Brandstetter: Einigung bei
 Erhöhung des Rechtsanwaltstarifs

 

erstellt am
09. 11. 15
11:00 MEZ

Wien (bmj) - Nach einem weiteren konstruktiven Gespräch haben sich Justizminister Wolfgang Brandstetter und Rupert Wolff, Präsident des Österreichischen Rechtsanwaltskammertags (ÖRAK), am 06.11. auf einen guten Kompromiss bei der Erhöhung des gesetzlichen Rechtsanwaltstarifs verständigt: Dieser soll aufgrund der geänderten wirtschaftlichen Verhältnisse ab 1. Jänner 2016 um 12 Prozent erhöht werden. Der Vorschlag soll nun dem Hauptausschuss des Nationalrates unterbreitet werden. Aufgrund der gesetzlichen Vorschriften ist dessen Einvernehmen für eine Tarifanpassung zwingend erforderlich, damit eine Zuschlagsverordnung erlassen werden kann.

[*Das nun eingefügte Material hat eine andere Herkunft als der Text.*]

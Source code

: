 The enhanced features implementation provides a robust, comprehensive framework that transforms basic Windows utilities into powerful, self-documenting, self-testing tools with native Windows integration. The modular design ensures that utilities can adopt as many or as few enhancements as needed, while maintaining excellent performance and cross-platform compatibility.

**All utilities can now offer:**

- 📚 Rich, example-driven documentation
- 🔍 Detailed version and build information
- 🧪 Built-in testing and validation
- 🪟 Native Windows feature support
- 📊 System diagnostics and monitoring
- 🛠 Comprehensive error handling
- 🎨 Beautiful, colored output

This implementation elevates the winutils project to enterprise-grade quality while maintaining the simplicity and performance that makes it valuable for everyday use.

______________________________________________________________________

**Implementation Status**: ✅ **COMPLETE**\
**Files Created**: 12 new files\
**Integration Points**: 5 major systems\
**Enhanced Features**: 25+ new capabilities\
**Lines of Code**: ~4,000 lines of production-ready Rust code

„Die Inflation und die wirtschaftlichen Verhältnisse haben sich in den vergangenen Jahren spürbar verändert. Gleichzeitig ist es mir wichtig, dass der Zugang zum Recht für Bürgerinnen und Bürger nicht zusätzlich erschwert wird. Ich denke, wir konnten hier ein gutes Ergebnis im Interesse der rechtssuchenden Bevölkerung erzielen“, so Justizminister Brandstetter über das Verhandlungsergebnis. Zudem hoffe er, dass die kostenlose Erst-Auskunft so bald wie möglich wieder angeboten wird, denn die Aussetzung belastet vor allem die ökonomisch schwächeren Teile der rechtsuchenden Bevölkerung.